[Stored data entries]
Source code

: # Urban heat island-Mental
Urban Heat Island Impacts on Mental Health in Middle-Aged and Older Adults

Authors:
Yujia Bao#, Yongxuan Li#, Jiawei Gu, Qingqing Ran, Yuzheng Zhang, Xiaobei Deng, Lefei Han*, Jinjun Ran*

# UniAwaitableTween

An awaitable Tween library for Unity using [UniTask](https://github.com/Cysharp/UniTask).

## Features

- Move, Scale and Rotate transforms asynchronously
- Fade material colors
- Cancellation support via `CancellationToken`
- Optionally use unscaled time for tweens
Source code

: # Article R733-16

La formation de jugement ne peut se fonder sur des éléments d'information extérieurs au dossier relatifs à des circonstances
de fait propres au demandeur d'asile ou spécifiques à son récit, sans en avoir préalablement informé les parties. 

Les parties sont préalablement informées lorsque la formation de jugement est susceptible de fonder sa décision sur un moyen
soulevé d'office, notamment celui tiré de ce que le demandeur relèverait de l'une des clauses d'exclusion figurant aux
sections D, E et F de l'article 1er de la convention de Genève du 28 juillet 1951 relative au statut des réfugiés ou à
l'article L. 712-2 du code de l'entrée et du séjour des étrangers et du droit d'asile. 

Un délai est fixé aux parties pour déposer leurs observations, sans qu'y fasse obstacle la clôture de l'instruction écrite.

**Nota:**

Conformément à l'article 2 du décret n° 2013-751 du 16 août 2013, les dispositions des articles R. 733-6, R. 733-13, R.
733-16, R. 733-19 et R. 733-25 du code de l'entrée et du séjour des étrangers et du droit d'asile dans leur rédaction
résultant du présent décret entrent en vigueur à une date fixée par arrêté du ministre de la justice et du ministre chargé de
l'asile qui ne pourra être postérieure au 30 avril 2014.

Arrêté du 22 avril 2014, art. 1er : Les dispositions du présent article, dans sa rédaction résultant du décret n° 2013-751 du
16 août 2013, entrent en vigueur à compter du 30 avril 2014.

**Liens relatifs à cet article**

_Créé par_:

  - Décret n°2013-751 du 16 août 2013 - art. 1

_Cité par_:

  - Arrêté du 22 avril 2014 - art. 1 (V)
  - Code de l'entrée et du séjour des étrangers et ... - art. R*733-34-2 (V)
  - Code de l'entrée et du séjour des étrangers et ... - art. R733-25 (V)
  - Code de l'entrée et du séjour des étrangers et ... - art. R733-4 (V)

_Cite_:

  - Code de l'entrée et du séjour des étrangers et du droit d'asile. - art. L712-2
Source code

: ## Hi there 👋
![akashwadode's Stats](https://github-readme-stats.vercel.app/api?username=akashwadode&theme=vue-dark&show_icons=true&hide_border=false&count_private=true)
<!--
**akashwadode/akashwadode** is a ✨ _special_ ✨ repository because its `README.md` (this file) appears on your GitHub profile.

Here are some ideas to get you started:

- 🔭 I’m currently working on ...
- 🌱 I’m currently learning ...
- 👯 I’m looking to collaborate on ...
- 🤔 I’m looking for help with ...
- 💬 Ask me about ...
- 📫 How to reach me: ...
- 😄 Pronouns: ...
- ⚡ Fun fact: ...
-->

What the task asks:
Copy out the full set of records precisely, leaving nothing out.

Written response:
Source code

: # Urban heat island-Mental
Urban Heat Island Impacts on Mental Health in Middle-Aged and Older Adults

Authors:
Yujia Bao#, Yongxuan Li#, Jiawei Gu, Qingqing Ran, Yuzheng Zhang, Xiaobei Deng, Lefei Han*, Jinjun Ran*

# UniAwaitableTween

An awaitable Tween library for Unity using [UniTask](https://github.com/Cysharp/UniTask).

## Features

- Move, Scale and Rotate transforms asynchronously
- Fade material colors
- Cancellation support via `CancellationToken`
- Optionally use unscaled time for tweens
Source code

: # Article R733-16

La formation de jugement ne peut se fonder sur des éléments d'information extérieurs au dossier relatifs à des circonstances
de fait propres au demandeur d'asile ou spécifiques à son récit, sans en avoir préalablement informé les parties. 

Les parties sont préalablement informées lorsque la formation de jugement est susceptible de fonder sa décision sur un moyen
soulevé d'office, notamment celui tiré de ce que le demandeur relèverait de l'une des clauses d'exclusion figurant aux
sections D, E et F de l'article 1er de la convention de Genève du 28 juillet 1951 relative au statut des réfugiés ou à
l'article L. 712-2 du code de l'entrée et du séjour des étrangers et du droit d'asile. 

Un délai est fixé aux parties pour déposer leurs observations, sans qu'y fasse obstacle la clôture de l'instruction écrite.

**Nota:**

Conformément à l'article 2 du décret n° 2013-751 du 16 août 2013, les dispositions des articles R. 733-6, R. 733-13, R.
733-16, R. 733-19 et R. 733-25 du code de l'entrée et du séjour des étrangers et du droit d'asile dans leur rédaction
résultant du présent décret entrent en vigueur à une date fixée par arrêté du ministre de la justice et du ministre chargé de
l'asile qui ne pourra être postérieure au 30 avril 2014.

Arrêté du 22 avril 2014, art. 1er : Les dispositions du présent article, dans sa rédaction résultant du décret n° 2013-751 du
16 août 2013, entrent en vigueur à compter du 30 avril 2014.

**Liens relatifs à cet article**

_Créé par_:

  - Décret n°2013-751 du 16 août 2013 - art. 1

_Cité par_:

  - Arrêté du 22 avril 2014 - art. 1 (V)
  - Code de l'entrée et du séjour des étrangers et ... - art. R*733-34-2 (V)
  - Code de l'entrée et du séjour des étrangers et ... - art. R733-25 (V)
  - Code de l'entrée et du séjour des étrangers et ... - art. R733-4 (V)

_Cite_:

  - Code de l'entrée et du séjour des étrangers et du droit d'asile. - art. L712-2
Source code

: ## Hi there 👋
![akashwadode's Stats](https://github-readme-stats.vercel.app/api?username=akashwadode&theme=vue-dark&show_icons=true&hide_border=false&count_private=true)
<!--
**akashwadode/akashwadode** is a ✨ _special_ ✨ repository because its `README.md` (this file) appears on your GitHub profile.

Here are some ideas to get you started:

- 🔭 I’m currently working on ...
- 🌱 I’m currently learning ...
- 👯 I’m looking to collaborate on ...
- 🤔 I’m looking for help with ...
- 💬 Ask me about ...
- 📫 How to reach me: ...
- 😄 Pronouns: ...
- ⚡ Fun fact: ...
-->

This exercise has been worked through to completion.